Bridgeport Sound Tigers: You come from an untraditional hockey country. What was your upbringing in the game like and how did you first get into it?
Mike Dalhuisen: I got into it because my dad was a huge hockey fan. Funny enough, my parents actually met when they were 16 years old because of hockey. It doesn’t really get very cold in Holland, but my mom had a hockey stick and my dad asked her if he could borrow it so he could play with his friends. So they just hit it off from there. My dad’s always been a hockey fan even though Holland is really a huge soccer country. So when he had a boy he said, “He’s definitely going to become a hockey player.”

BST: So you must have played soccer too, right?
MD: Oh, yeah. Everyone did. You’re pretty much born playing soccer. You play in recess, before and after school. Even in between hockey practices I was playing as much soccer as I could. But when I moved away from Holland and started playing more hockey I had to give that up.

BST: When did you move away?
MD: I moved away from Holland with my whole family when I was 11.

BST: Hockey is kind of unique in that players move away from home when they’re pretty young. What was that adjustment like and how did you react to it?
MD: I reacted to it by just going. I played two years in the Ontario Provincial Junior Hockey League and then three more in the USHL. I knew if I wanted to make it to the NHL one day, I was going to have to sacrifice a lot and I couldn’t really look back. Either you do what you have to do or you don’t make it at all. I just went and kept in touch with my mom and dad a lot. It was somewhat tough the first year, but I was fortunate to have great billets (host families), so that made it a lot easier for me.

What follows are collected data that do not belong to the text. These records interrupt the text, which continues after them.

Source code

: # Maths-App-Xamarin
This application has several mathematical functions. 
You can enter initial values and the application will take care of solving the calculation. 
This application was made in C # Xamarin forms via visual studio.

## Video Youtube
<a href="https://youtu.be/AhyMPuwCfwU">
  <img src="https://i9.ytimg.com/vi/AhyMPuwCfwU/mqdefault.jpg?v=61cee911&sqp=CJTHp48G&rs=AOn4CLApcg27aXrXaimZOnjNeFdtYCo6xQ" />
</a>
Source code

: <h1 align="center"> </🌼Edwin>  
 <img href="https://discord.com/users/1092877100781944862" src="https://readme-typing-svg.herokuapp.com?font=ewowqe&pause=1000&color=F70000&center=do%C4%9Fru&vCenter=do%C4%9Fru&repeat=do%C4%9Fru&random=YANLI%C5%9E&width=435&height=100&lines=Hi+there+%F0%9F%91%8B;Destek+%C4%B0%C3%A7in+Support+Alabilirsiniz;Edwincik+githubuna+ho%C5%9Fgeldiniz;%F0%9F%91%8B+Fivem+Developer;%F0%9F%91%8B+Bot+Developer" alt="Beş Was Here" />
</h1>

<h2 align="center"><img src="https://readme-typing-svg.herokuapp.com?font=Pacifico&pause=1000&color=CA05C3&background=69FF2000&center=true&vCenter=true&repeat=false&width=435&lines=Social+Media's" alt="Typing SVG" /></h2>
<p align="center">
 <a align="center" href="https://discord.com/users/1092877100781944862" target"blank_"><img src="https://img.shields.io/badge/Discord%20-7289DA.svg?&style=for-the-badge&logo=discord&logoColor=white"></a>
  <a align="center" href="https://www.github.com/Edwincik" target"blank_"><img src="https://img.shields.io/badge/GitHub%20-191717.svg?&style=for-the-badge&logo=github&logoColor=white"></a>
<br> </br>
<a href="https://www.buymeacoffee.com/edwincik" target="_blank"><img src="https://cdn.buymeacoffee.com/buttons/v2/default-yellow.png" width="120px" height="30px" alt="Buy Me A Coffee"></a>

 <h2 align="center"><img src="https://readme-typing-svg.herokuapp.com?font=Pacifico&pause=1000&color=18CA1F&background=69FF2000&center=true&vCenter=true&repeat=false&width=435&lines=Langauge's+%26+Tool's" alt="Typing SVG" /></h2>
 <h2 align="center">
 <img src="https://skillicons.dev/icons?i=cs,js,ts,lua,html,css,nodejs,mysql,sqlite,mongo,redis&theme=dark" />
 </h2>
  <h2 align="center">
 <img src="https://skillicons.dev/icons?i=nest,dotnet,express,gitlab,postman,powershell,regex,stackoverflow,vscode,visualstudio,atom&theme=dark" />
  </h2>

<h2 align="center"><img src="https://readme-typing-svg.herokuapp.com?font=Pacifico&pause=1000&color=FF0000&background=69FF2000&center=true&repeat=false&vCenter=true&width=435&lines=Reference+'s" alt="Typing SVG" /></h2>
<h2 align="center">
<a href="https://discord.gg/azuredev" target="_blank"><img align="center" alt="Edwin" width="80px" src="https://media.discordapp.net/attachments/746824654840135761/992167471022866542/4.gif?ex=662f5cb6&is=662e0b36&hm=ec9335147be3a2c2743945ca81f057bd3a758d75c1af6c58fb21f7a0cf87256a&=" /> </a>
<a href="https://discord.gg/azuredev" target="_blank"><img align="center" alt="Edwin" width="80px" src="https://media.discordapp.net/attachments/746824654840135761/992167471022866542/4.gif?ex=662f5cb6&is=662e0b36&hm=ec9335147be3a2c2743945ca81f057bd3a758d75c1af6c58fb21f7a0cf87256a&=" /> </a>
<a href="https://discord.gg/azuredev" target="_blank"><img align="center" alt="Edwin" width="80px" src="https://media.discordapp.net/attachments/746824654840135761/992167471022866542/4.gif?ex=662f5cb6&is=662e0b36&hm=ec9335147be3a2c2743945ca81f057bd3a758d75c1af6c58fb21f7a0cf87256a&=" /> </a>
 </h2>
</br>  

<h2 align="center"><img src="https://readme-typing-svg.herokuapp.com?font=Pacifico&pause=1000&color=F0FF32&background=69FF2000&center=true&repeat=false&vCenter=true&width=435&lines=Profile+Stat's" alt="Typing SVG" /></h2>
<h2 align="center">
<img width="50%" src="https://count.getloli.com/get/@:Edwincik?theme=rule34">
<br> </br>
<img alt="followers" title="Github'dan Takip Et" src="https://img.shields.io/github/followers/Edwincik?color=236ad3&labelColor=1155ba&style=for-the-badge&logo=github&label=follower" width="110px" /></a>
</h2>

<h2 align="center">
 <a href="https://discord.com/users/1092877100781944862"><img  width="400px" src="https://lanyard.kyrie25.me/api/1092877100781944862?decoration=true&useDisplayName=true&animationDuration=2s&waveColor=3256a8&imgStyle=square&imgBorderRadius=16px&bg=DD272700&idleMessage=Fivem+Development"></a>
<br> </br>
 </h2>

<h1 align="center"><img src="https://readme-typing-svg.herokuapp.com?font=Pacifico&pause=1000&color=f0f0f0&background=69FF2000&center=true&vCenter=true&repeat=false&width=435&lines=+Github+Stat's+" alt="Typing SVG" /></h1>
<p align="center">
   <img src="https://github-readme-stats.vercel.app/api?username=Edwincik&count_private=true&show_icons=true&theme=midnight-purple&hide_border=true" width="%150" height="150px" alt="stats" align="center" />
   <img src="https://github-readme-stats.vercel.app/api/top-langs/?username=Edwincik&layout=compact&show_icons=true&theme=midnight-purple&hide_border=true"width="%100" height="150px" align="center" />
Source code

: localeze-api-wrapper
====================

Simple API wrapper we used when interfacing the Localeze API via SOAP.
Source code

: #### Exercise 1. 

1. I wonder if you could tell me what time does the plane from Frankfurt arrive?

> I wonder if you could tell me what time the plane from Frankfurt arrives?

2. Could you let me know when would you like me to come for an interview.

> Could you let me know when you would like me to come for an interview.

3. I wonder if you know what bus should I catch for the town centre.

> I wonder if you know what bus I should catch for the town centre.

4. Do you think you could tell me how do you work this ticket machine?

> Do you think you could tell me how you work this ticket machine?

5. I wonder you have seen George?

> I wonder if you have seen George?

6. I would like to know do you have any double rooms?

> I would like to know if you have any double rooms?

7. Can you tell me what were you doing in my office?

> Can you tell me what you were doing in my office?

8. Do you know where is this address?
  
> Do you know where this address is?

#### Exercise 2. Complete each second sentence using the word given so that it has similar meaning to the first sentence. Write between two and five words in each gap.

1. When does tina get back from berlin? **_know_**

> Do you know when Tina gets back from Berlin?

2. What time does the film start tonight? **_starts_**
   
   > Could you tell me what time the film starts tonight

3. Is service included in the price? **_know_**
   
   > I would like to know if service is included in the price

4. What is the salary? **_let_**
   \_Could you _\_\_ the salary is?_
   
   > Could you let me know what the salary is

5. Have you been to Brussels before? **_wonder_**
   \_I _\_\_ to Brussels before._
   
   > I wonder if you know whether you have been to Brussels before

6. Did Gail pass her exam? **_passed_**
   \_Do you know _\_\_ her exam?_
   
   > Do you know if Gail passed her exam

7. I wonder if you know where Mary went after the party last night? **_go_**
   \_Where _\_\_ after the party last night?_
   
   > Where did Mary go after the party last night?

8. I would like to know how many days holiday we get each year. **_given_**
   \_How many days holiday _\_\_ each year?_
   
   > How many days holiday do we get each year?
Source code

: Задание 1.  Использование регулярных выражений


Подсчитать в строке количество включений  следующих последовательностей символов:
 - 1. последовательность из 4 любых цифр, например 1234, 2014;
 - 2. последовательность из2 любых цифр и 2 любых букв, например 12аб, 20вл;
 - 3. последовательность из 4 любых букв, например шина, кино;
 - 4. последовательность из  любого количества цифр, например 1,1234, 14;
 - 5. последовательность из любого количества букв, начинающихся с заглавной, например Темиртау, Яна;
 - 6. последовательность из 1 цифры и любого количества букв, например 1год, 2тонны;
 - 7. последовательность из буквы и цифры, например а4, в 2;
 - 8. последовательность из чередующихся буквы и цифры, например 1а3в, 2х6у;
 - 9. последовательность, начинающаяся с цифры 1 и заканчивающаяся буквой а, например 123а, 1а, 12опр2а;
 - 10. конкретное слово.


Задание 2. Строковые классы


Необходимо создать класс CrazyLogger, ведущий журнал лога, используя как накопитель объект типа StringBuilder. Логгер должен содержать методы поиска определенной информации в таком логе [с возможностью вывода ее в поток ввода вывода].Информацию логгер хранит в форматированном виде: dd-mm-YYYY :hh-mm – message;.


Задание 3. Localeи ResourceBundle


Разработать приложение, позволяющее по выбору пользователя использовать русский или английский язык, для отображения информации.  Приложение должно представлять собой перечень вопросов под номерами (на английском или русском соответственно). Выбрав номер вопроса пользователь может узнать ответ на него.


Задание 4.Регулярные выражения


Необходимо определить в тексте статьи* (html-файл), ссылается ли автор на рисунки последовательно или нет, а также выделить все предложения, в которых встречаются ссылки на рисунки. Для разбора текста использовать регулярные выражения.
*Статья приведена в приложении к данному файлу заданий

BST: How do you think getting four years of college hockey experience before turning pro is going to help your game?
MD: I think it’s already helped me a ton, not just hockey-wise but also mentally. I’ve matured a lot over the past four years and I’ve learned a lot about dealing with ups and downs and time management. A lot of things that you wouldn’t really have to deal with if you were just playing hockey. In juniors, you pretty much just show up at the rink and then have all day to do whatever you want. In school, it’s a lot of keeping up with everyday tasks and classes and things like that. I think I struggled my junior year. I had a couple of off games and I was getting scratched, but that really prepared to deal me with both success and failure. So I think those past four years have helped me in more ways than I could have imagined.

BST: Speaking of ups and downs, I’m sure last year was a lot of that rolled into one.
MD: It was an amazing ride. It’s still kind of fresh in my mind so it’s a little tough to talk about, still. Everybody says you guys built the program and put the school on the map, but coming in second place is still kind of a bittersweet thing. But the ride was amazing. Being No. 1 in the country for however many weeks we were was really, really nice. And I’m happy for our school that people know where it is now and how to pronounce it.  

BST: What was the timetable like from the time the season was over to the time you heard from the Islanders?
MD: It was like a minute after we lost. I got undressed and I checked my phone and I already had texts from teams. The Islanders were one of them and I ended up talking to them. It just came down to them providing me the best opportunity out of the other teams that I had talked to. I really felt a good connection when I came here. Everyone was very friendly and told me the ins and outs of things. They were very straight up with me and that’s how I like it, people telling me how it is rather than trying to beat around the bush. So I really liked that. I went out to Long Island and watched one of the games and signed right there. So that was pretty exciting.

BST: For fans that are just being introduced to you, describe your game a little bit and what they can expect from you this season.
MD: I’d say I’m a hard-nosed player. I’m not afraid to back down and I try to keep it simple and make a good first pass out of the zone. I like to think I’m one of the hardest-working players on the ice and I’ll do whatever it takes to help my team out.

BST: What are some of your goals for this season, both individually and for the team?
MD: I’m really just going to try to adjust to the pro level as best I can. I want to learn from the veterans and ask a lot of questions. Working on my footspeed is important, it’s something that people have harped on pretty much my whole career. But as a team, my goal there is to win a championship. I want to finish in first place and be there at the end of the season. I really just like to win.

BST: How has that adjustment been so far? You’ve gotten a little taste of it in camp before the season gets going I’m sure.
MD: I think it’s been going very well. Everybody’s been very helpful. They always say, “Get in my ear if you ever have any questions whatsoever.” And that’s been great. The veterans like to go out of their way to help the younger guys and nobody feels that they’re too good or anything like that. It’s really nice to see that everyone is so friendly. They know where they came from at one point, so the adjustment as been pretty smooth so far.